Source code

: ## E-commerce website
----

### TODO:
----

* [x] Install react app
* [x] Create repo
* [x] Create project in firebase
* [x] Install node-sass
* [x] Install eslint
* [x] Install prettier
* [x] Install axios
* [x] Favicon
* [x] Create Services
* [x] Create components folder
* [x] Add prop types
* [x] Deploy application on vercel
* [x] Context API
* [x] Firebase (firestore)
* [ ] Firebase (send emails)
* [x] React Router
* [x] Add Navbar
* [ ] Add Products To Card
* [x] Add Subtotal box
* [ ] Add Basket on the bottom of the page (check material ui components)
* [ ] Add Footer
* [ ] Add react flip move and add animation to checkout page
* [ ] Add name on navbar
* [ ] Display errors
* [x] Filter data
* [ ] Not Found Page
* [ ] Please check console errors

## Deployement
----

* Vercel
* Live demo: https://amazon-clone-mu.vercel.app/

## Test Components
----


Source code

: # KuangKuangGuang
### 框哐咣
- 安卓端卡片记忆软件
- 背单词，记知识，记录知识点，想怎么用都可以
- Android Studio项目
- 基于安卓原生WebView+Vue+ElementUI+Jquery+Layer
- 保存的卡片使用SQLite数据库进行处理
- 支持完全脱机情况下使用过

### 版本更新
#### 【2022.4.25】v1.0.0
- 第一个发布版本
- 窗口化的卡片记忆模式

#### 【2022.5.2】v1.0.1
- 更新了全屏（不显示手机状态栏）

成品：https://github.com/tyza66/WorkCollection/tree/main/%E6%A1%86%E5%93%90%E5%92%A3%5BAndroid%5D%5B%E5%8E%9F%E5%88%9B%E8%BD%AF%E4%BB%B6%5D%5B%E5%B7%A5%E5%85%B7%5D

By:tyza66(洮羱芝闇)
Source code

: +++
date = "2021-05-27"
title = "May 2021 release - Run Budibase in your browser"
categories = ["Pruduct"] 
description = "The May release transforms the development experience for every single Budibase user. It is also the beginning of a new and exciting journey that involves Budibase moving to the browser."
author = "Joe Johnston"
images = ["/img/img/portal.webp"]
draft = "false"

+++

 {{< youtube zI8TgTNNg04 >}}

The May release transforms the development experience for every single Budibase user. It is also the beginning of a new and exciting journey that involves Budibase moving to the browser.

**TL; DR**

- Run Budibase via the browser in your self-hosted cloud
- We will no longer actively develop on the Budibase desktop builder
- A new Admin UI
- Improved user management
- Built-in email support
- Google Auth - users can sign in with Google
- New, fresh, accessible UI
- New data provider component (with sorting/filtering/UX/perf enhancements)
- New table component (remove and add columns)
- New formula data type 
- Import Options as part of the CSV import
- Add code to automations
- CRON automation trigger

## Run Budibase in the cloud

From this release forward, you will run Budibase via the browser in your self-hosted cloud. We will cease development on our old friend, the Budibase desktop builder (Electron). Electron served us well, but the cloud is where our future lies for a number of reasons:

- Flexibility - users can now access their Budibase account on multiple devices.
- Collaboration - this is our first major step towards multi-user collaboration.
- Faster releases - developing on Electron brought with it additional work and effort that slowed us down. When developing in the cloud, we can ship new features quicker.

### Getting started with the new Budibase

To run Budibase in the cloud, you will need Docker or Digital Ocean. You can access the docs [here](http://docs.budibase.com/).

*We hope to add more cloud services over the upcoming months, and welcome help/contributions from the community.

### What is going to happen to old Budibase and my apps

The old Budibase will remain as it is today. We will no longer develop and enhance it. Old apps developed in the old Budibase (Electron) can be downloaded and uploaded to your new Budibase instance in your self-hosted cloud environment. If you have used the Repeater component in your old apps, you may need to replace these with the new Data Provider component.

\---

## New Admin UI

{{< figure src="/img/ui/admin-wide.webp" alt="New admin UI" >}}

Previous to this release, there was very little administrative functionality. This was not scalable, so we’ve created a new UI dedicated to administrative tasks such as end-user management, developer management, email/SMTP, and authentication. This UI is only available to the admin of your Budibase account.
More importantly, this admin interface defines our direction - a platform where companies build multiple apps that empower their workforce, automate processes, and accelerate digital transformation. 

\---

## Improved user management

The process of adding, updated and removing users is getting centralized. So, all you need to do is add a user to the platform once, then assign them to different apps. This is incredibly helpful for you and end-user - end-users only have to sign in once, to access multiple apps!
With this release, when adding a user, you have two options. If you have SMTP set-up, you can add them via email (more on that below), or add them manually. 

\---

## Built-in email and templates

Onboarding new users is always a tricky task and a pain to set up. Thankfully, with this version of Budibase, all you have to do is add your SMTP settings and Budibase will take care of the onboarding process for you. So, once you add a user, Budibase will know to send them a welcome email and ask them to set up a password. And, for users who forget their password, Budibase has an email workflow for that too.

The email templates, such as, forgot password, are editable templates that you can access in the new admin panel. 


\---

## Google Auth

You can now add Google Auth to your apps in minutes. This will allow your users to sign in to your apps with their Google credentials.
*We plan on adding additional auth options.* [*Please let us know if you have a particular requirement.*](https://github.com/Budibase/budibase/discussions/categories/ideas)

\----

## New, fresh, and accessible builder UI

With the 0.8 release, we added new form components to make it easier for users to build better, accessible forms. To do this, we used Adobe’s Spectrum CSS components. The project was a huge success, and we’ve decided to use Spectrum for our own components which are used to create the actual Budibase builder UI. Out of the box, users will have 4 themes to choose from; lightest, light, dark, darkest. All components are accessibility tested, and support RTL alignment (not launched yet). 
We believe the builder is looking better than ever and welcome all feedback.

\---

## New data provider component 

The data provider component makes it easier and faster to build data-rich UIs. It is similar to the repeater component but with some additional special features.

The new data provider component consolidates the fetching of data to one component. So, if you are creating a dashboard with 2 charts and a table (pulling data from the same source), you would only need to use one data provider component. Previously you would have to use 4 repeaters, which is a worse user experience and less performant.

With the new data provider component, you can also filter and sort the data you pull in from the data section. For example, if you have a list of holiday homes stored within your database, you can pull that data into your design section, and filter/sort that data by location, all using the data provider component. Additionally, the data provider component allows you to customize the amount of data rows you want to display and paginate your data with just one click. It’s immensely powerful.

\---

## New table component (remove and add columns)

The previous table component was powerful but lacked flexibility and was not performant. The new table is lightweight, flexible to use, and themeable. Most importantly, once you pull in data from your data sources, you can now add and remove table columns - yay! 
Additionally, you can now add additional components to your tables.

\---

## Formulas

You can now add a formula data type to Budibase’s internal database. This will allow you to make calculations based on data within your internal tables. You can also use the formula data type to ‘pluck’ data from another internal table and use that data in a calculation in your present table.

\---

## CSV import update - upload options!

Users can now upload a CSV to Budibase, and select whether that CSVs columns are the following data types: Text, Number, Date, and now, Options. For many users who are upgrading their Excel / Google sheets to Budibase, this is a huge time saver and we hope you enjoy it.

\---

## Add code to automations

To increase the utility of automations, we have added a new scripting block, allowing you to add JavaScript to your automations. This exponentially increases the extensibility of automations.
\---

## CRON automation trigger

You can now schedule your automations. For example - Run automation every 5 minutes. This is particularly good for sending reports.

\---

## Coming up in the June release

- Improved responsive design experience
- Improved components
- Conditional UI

···

== TASK OBJECTIVE ==
Would you please copy, word for word, everything above from the line containing "[x] Filter data" down to the line containing "- 安卓端卡片记忆软件", those two lines included?

== REPLY ==
* [x] Filter data
* [ ] Not Found Page
* [ ] Please check console errors

## Deployement
----

* Vercel
* Live demo: https://amazon-clone-mu.vercel.app/

## Test Components
----


Source code

: # KuangKuangGuang
### 框哐咣
- 安卓端卡片记忆软件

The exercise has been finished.